Loans secured by more than 1,500 hotels with a total outstanding balance of $24.5 billion may be in danger of default, according to Realpoint LLC, a credit rating company that tracks commercial mortgage-backed securities. Some of the biggest loans, which have been put on the Horsham, Pa., company's watch list because of late payments, decreasing occupancies or cash flow, were made to luxury properties where rooms can cost more than $850 a night.

"All segments are showing signs of distress, but the luxury segment carries much higher loan balances and is more clearly affected," Frank Innaurato, managing director of CMBS analytical services at Realpoint, said in a telephone interview.

Lodging owners are struggling after adding rooms and properties at the peak of the CMBS market from 2004 to 2007, when $83.4 billion in hotel-backed securities was issued.

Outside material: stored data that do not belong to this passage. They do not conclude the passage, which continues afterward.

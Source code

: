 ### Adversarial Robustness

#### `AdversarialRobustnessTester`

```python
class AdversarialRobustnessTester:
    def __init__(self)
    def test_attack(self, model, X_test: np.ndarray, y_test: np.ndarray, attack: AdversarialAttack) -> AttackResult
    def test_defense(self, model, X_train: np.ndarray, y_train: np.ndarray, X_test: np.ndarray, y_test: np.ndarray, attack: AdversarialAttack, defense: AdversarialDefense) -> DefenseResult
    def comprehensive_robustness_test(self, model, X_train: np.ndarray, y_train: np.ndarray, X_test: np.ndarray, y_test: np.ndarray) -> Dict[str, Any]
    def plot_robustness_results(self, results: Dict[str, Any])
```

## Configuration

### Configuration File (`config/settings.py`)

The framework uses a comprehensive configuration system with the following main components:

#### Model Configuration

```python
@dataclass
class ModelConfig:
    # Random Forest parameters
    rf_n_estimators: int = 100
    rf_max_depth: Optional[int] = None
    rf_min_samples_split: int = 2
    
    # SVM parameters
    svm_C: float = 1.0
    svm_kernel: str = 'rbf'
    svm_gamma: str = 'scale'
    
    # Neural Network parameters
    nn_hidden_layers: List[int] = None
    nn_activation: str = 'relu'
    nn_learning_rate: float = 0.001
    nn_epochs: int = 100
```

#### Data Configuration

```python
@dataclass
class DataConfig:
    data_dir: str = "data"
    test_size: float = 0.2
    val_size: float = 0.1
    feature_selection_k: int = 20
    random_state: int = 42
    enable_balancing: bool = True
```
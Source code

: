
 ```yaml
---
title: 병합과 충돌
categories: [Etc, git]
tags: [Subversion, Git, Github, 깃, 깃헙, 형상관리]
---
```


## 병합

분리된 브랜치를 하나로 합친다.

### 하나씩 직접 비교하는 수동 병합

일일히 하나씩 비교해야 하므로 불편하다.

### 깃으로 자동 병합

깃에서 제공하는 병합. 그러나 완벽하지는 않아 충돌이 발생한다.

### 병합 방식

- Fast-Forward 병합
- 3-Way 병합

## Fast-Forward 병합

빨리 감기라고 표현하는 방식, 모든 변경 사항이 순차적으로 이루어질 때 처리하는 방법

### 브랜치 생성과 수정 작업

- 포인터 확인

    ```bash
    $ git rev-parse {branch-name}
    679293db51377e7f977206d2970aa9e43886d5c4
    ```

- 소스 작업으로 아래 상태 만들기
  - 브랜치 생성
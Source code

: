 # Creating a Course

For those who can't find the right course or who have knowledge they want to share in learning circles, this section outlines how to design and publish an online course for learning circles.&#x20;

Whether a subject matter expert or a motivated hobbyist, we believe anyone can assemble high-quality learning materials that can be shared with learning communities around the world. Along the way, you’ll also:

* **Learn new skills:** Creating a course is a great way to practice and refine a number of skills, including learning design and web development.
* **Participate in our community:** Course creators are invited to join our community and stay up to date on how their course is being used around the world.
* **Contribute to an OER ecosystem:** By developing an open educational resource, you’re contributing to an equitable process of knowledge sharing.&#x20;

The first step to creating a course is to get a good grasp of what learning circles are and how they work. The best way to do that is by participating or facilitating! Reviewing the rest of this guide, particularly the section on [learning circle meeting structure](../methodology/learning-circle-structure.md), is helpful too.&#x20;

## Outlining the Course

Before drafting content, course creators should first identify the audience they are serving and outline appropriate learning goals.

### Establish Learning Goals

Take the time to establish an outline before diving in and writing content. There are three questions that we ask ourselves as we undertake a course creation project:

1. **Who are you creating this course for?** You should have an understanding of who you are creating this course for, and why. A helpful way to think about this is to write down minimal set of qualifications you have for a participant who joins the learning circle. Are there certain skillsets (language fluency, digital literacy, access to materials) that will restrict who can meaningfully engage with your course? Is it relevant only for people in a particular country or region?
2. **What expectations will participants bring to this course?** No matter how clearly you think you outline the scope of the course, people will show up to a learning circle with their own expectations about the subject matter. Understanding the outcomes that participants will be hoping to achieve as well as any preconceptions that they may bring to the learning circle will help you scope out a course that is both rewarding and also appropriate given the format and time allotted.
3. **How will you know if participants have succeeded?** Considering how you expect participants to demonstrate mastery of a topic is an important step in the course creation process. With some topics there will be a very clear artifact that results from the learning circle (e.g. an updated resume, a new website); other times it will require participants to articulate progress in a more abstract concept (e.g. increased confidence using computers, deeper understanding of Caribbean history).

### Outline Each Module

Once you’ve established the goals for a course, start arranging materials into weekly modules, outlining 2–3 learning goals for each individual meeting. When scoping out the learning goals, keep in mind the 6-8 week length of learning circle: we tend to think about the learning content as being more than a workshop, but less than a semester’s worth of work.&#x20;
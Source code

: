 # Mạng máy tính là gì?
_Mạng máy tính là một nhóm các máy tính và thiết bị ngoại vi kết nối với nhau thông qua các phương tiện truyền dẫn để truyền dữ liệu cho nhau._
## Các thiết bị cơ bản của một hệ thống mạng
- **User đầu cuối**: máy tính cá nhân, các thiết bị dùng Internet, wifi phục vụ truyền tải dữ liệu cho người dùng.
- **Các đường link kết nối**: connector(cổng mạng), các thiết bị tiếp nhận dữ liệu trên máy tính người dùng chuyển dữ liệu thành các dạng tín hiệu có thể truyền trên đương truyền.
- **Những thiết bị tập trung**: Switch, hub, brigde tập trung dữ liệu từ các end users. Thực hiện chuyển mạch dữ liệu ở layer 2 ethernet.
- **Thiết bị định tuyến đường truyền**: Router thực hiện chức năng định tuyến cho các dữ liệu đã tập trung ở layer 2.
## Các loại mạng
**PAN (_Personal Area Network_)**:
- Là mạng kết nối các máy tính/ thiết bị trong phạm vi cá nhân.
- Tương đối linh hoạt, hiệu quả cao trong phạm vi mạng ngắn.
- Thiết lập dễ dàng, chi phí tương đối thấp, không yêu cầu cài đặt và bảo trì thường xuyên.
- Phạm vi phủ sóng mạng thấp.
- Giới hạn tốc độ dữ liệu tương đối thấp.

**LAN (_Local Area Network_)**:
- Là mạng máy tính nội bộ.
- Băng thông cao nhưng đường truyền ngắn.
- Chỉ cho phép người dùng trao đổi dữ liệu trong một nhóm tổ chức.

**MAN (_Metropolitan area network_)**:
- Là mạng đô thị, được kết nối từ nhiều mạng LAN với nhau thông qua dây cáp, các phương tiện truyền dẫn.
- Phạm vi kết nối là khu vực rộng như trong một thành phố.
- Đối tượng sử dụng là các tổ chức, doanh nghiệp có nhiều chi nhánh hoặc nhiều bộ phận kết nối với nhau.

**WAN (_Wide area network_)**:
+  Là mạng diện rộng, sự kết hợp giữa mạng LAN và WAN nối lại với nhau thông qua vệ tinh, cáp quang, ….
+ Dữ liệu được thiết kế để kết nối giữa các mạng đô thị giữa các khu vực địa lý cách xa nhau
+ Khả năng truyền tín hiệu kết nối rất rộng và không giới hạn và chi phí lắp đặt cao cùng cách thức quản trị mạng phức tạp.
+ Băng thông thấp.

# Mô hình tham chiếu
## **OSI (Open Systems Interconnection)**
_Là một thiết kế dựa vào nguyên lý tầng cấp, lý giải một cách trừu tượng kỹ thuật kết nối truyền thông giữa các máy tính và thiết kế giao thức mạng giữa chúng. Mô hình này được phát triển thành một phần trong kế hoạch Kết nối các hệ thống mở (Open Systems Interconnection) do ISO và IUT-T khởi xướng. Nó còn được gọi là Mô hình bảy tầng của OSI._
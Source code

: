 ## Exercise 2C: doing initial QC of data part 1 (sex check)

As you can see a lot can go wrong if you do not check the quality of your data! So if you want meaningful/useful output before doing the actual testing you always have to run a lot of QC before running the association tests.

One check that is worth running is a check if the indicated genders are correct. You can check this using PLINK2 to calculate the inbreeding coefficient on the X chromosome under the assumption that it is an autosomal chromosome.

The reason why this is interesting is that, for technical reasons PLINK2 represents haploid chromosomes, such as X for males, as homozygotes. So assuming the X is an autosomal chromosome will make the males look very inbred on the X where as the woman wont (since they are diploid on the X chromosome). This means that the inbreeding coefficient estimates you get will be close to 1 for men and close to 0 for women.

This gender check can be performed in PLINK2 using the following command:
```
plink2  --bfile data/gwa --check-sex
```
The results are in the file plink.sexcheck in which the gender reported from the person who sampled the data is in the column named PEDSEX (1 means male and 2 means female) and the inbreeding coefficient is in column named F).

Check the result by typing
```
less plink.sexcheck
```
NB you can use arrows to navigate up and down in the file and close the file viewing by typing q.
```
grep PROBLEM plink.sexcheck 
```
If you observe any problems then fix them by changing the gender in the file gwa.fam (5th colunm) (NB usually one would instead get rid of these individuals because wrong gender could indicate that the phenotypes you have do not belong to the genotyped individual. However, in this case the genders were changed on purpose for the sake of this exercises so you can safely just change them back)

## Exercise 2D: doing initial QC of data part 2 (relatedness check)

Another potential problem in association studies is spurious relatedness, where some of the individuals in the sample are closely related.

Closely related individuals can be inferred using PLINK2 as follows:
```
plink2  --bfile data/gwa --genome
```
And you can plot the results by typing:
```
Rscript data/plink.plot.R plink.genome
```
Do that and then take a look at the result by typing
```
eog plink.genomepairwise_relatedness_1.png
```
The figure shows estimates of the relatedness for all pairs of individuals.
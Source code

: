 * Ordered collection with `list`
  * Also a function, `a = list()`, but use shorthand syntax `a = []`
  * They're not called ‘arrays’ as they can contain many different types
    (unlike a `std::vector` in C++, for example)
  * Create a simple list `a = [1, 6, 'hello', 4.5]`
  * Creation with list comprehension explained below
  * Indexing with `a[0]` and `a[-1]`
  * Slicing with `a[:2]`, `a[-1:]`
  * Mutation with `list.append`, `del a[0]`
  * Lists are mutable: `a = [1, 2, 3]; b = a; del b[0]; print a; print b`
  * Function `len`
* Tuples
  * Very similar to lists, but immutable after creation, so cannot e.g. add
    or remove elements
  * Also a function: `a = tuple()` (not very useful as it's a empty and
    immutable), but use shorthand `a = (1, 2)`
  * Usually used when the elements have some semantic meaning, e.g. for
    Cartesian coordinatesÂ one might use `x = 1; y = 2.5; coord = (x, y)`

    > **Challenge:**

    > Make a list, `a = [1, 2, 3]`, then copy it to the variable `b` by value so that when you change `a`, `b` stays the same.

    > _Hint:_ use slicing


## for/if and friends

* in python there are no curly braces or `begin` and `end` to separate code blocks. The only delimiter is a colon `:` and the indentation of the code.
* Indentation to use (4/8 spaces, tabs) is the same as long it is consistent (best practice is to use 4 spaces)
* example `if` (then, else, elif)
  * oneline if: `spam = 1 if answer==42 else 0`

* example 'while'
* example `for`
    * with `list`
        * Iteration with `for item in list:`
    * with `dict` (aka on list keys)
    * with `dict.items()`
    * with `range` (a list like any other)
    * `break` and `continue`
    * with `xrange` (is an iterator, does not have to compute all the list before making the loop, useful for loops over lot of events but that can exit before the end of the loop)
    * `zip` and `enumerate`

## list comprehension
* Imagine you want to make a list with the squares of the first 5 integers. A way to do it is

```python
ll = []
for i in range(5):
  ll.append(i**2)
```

Occupancy among chains with the costliest rooms fell to 60% in the first half from 70% a year earlier, according to Smith Travel Research. The decline was the industry's largest for that period.

"Luxury hotels have been aggressively financed during the peak CMBS issuance years," said David Loeb, an analyst at Robert W. Baird & Co. "That's why luxury hotel loans crowd these watch lists."

A $90 million loan secured by the Four Seasons San Francisco, a 277-room, five-star property, is 90 days delinquent and foreclosure proceedings have begun, according to Realpoint.

A notice of default has been filed, according to Bloomberg data.

The borrower was Millennium Partners LLC, a real estate firm founded in 1990 by Christopher Jeffries. The company controls 1,860 residential units, more than 2,000 hotel rooms and 1 million square feet (93,000 square meters) of office space, Realpoint said.

A spokeswoman for Four Seasons San Francisco did not respond to requests for comment. Jeffries didn't return a call.

The Dream Hotel, a 220-room hotel on West 55th Street in New York City that features 300-thread-count Egyptian bed linens and iPods, is collateral for a $100 million loan taken by Surrey Hotel Associates LLC that is at risk of default, Realpoint said.

The borrower is trying to restructure the debt and defer payments, said Riyaz Akhtar, vice president at Surrey.

"What's happening to us right now is happening, and will continue to happen, to many hotel properties given the current market," Akhtar said.

The loan delinquency rate for U.S. hotels may climb to 8.2% by yearend, Morgan Stanley analysts led by Andy Day said in a June 23 report. That would match the peak from the last recession in 2001.

Upscale hotels are suffering from "a heightened focus on prudent corporate travel expenditures," as well as the pullback in vacation travel, Day said.

The number of luxury-brand rooms in the U.S. as of the end of July rose 9.1% from a year earlier, to 100,000, Loeb said.

A $190 million loan secured by the 640-room Arizona Grand Resort is 90 days delinquent, according to Realpoint. If the loan is liquidated it may lead to a $111.9 million loss, the credit rating company said.

The property's occupancy rate fell to 64% as of December 2008 from 70% a year earlier, Realpoint said. The borrower, Pointe South Mountain Resort LLC, declined to comment.